◆ What is being asked
Within the listing below, please show every line carrying the string "Студент".
-- -- --
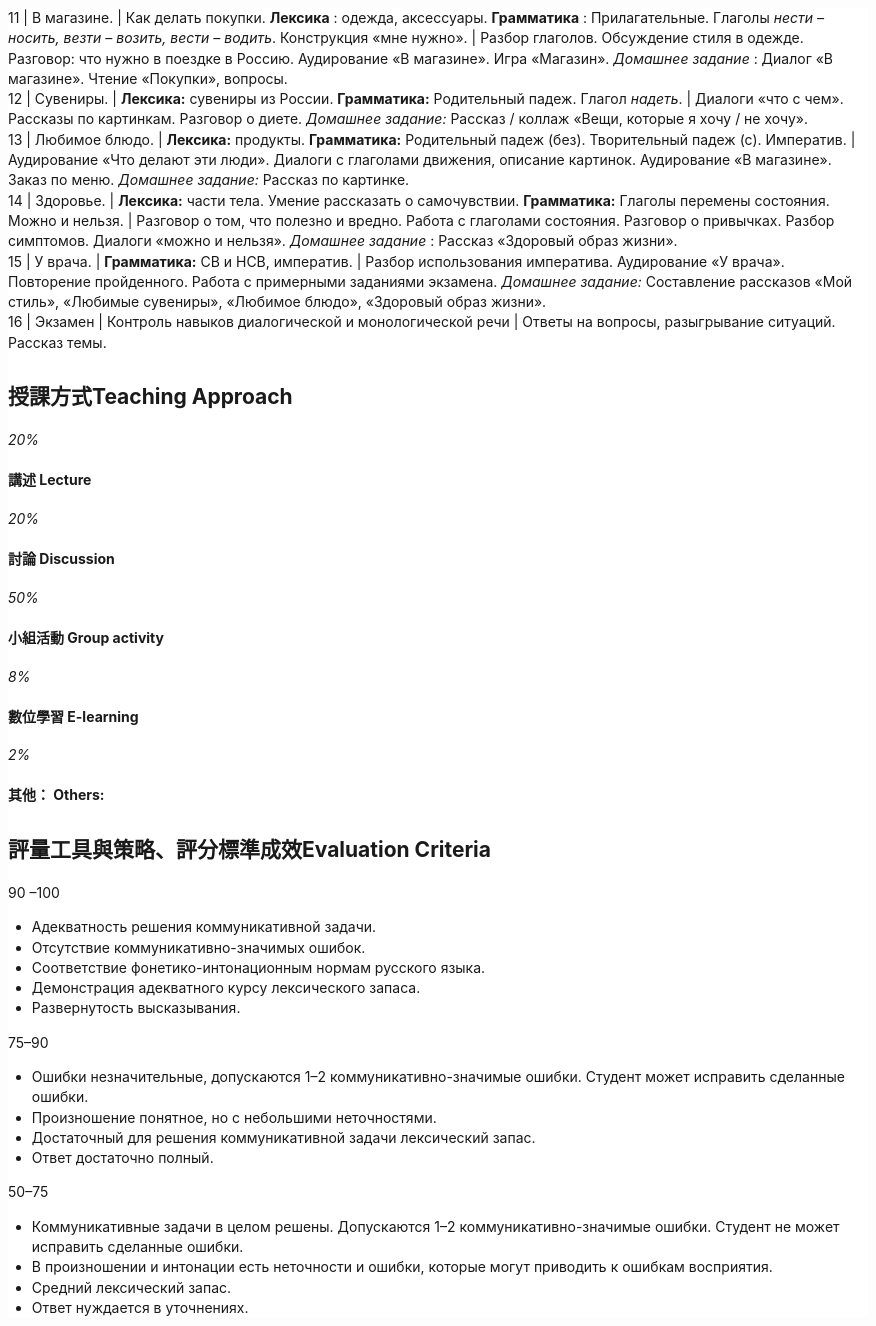 11 |  В магазине. |  Как делать покупки. **Лексика** : одежда, аксессуары. **Грамматика** : Прилагательные. Глаголы _нести – носить, везти – возить, вести – водить_. Конструкция «мне нужно». |  Разбор глаголов. Обсуждение стиля в одежде. Разговор: что нужно в поездке в Россию. Аудирование «В магазине».  Игра «Магазин». _Домашнее задание_ : Диалог «В магазине». Чтение «Покупки», вопросы.  
12 |  Сувениры. |  **Лексика:** сувениры из России. **Грамматика:** Родительный падеж. Глагол _надеть_.  |  Диалоги «что с чем». Рассказы по картинкам. Разговор о диете. _Домашнее задание:_ Рассказ / коллаж «Вещи, которые я хочу / не хочу».  
13 |  Любимое блюдо. |  **Лексика:** продукты. **Грамматика:** Родительный падеж (без). Творительный падеж (с). Императив. |  Аудирование «Что делают эти люди».  Диалоги с глаголами движения, описание картинок.  Аудирование «В магазине». Заказ по меню. _Домашнее задание:_ Рассказ по картинке.   
14 |  Здоровье. |  **Лексика:** части тела. Умение рассказать о самочувствии. **Грамматика:** Глаголы перемены состояния. Можно и нельзя.  |  Разговор о том, что полезно и вредно. Работа с глаголами состояния. Разговор о привычках. Разбор симптомов. Диалоги «можно и нельзя».  _Домашнее задание_ : Рассказ «Здоровый образ жизни».  
15 |  У врача. |  **Грамматика:** СВ и НСВ, императив. |  Разбор использования императива. Аудирование «У врача».  Повторение пройденного. Работа с примерными заданиями экзамена.  _Домашнее задание:_ Составление рассказов «Мой стиль», «Любимые сувениры», «Любимое блюдо», «Здоровый образ жизни».   
16 |  Экзамен  |  Контроль навыков диалогической и монологической речи |  Ответы на вопросы, разыгрывание ситуаций. Рассказ темы.  
##  授課方式Teaching Approach
_20%_
####  講述 Lecture
_20%_
####  討論 Discussion
_50%_
####  小組活動 Group activity
_8%_
####  數位學習 E-learning
_2%_
####  其他： Others:
##  評量工具與策略、評分標準成效Evaluation Criteria
90 –100
  * Адекватность решения коммуникативной задачи.
  * Отсутствие коммуникативно-значимых ошибок.
  * Соответствие фонетико-интонационным нормам русского языка.
  * Демонстрация адекватного курсу лексического запаса.
  * Развернутость высказывания.


75–90
  * Ошибки незначительные, допускаются 1–2 коммуникативно-значимые ошибки. Студент может исправить сделанные ошибки.
  * Произношение понятное, но с небольшими неточностями.
  * Достаточный для решения коммуникативной задачи лексический запас.
  * Ответ достаточно полный.


50–75
  * Коммуникативные задачи в целом решены. Допускаются 1–2 коммуникативно-значимые ошибки. Студент не может исправить сделанные ошибки.
  * В произношении и интонации есть неточности и ошибки, которые могут приводить к ошибкам восприятия.
  * Средний лексический запас.
  * Ответ нуждается в уточнениях.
-- -- --
◆ Answer box
  * Ошибки незначительные, допускаются 1–2 коммуникативно-значимые ошибки. Студент может исправить сделанные ошибки.
  * Коммуникативные задачи в целом решены. Допускаются 1–2 коммуникативно-значимые ошибки. Студент не может исправить сделанные ошибки.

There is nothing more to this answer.